Tanaka, the first Japanese to compete in Super Rugby, played in three World Cups and was a key member of the 2015 Brave Blossoms squad that won three pool-stage games including their historic victory over South Africa.

"He changed Japanese rugby," Jones, who was head coach through that World Cup in England, told reporters. "When I think back to that 2015 team, media-wise guys like (captain Michael) Leitch and (Toshiaki) Hirose were seen as being important, and they were."

"But Fumi was the greatest driver of change because he had the experience of playing for the Highlanders. He brought back with him the ruthlessness, about being proud about being Japanese.

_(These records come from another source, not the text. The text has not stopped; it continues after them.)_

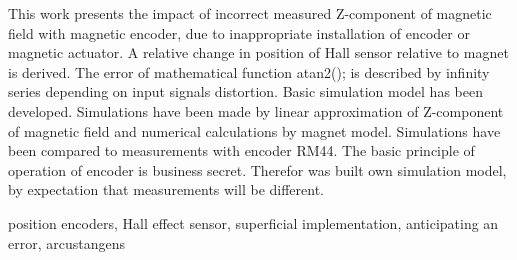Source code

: \documentclass[a4paper,twoside,openright,12pt]{book}
\begin{document}
This work presents the impact of incorrect measured Z-component of magnetic field with magnetic encoder, due to inappropriate installation of encoder or magnetic actuator.
A relative change in position of Hall sensor relative to magnet is derived.
The error of mathematical function atan2(); is described by infinity series depending on input signals distortion.
Basic simulation model has been developed.
Simulations have been made by linear approximation of Z-component of magnetic field and numerical calculations by magnet model.
Simulations have been compared to measurements with encoder RM44.
The basic principle of  operation of encoder is business secret.
Therefor was built own simulation model, by expectation that measurements will be different.

\keywords position encoders, Hall effect sensor, superficial implementation, anticipating an error, arcustangens



%
%
%
%


\end{document}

And he, more than anyone else, changed the way the team thought."

Japan national men's rugby head coach Eddie Jones holds a rugby clinic in Tokyo on April 25, 2024, for 14 select university students as Japan's project to develop candidates for future Japan national teams is inaugurated. (Kyodo) ==Kyodo

After Japan's heroics in England raised rugby's profile back home, Tanaka publicly took the Japan Rugby Football Union to task for their inability to capitalize on the moment.

"I can still remember going for lunch in Shinjuku and we were talking about the fact that this is more than just playing in the World Cup," Jones said. "This is about the future of Japanese rugby."

"And he lived that, he spread that emotion to the other players, so as you can see I couldn't speak more highly of him."

Jones admitted the two had their disagreements, but said it was to a purpose.

"We used to fight sometimes, but good fights," he said.

Tanaka said Wednesday that after the season ends he will coach at his current club's academy but that he would someday like to become the national team head coach.

"He has to find his way but he's got a fantastic understanding of rugby, really understands rugby, and that's the reason why he can be a really good coach and there's no reason he can't be the next Japan coach," Jones said.

Having returned to the head coaching job this year, Jones is hoping to reshape Japan's rugby landscape while preaching a high-speed style he wants to become the Brave Blossom's calling card, a style, he said, Tanaka epitomized.

"Fumi was a great tackler. He was a fantastic defender because he brought with him the attitude of going forward," Jones said.

"And when we are talking about super-fast rugby, one of the things we're talking about is the mindset of going forward. We're taking it to the opposition all the time, taking it with collective speed, and that's where Fumi was so great."

"We're going to get him to camp, we're just going to lock the bar."